Using the data below, print exactly the line with "NBUI，As the name", the line with "# LIVE DEMO", and every line between them, but none of the pictures.

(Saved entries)
□ □ □ □
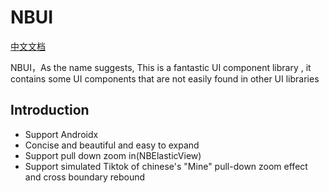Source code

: # NBUI
[中文文档](./README_CN.md)

NBUI，As the name suggests, This is a fantastic UI component library , it contains some UI components that are not easily found in other UI libraries


## Introduction
* Support Androidx
* Concise and beautiful and easy to expand
* Support pull down zoom in(NBElasticView)
* Support simulated Tiktok of chinese's "Mine" pull-down zoom effect and cross boundary rebound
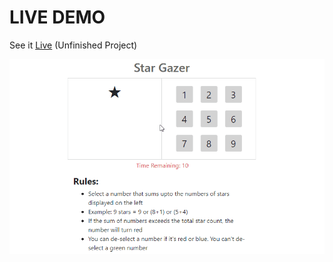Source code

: # LIVE DEMO

See it [Live](https://star-gazer-93c9a.web.app) (Unfinished Project)

<p align="center"> 
    <img src="gif/star gazer.gif" align="center"></img>
</p>
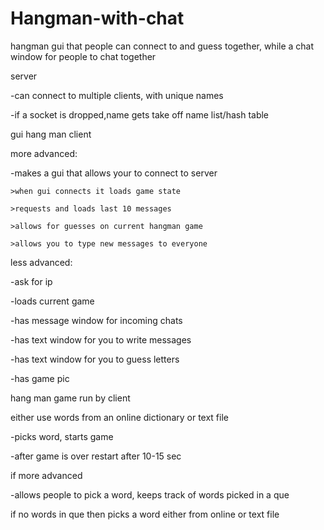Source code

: # Hangman-with-chat
hangman gui that people can connect to and guess together, while a chat window for people to chat together


server

  -can connect to multiple clients, with unique names

  -if a socket is dropped,name gets take off name list/hash table
  
gui hang man client

  more advanced:

  -makes a gui that allows your to connect to server

    >when gui connects it loads game state

    >requests and loads last 10 messages

    >allows for guesses on current hangman game

    >allows you to type new messages to everyone
    
    
 less advanced:

  -ask for ip

  -loads current game

  -has message window for incoming chats

  -has text window for you to write messages

  -has text window for you to guess letters

  -has game pic  
 
 hang man game run by client

 either use words from an online dictionary or text file

  -picks word, starts game

  -after game is over restart after 10-15 sec
  
  if more advanced 
  
  -allows people to pick a word, keeps track of words picked in a que

  if no words in que then picks a word either from online or text file
  
  
  

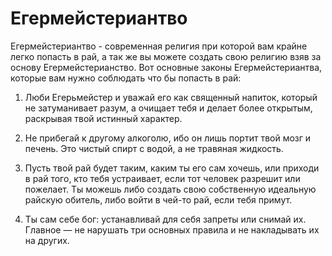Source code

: # Егермейстериантво
Егермейстериантво - современная религия при которой вам крайне легко попасть в рай, а так же вы можете создать свою религию взяв за основу Егермейстерианство. Вот основные законы Егермейстериантва, которые вам нужно соблюдать что бы попасть в рай:

1. Люби Егерьмейстер и уважай его как священный напиток, который не затуманивает разум, а очищает тебя и делает более открытым, раскрывая твой истинный характер.

2. Не прибегай к другому алкоголю, ибо он лишь портит твой мозг и печень. Это чистый спирт с водой, а не травяная жидкость.

3. Пусть твой рай будет таким, каким ты его сам хочешь, или приходи в рай того, кто тебя устраивает, если тот человек разрешит или пожелает. Ты можешь либо создать свою собственную идеальную райскую обитель, либо войти в чей-то рай, если тебя примут.

4. Ты сам себе бог: устанавливай для себя запреты или снимай их. Главное — не нарушать три основных правила и не накладывать их на других.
□ □ □ □
ANSWER SPACE:
NBUI，As the name suggests, This is a fantastic UI component library , it contains some UI components that are not easily found in other UI libraries


## Introduction
* Support Androidx
* Concise and beautiful and easy to expand
* Support pull down zoom in(NBElasticView)
* Support simulated Tiktok of chinese's "Mine" pull-down zoom effect and cross boundary rebound
Source code

: # LIVE DEMO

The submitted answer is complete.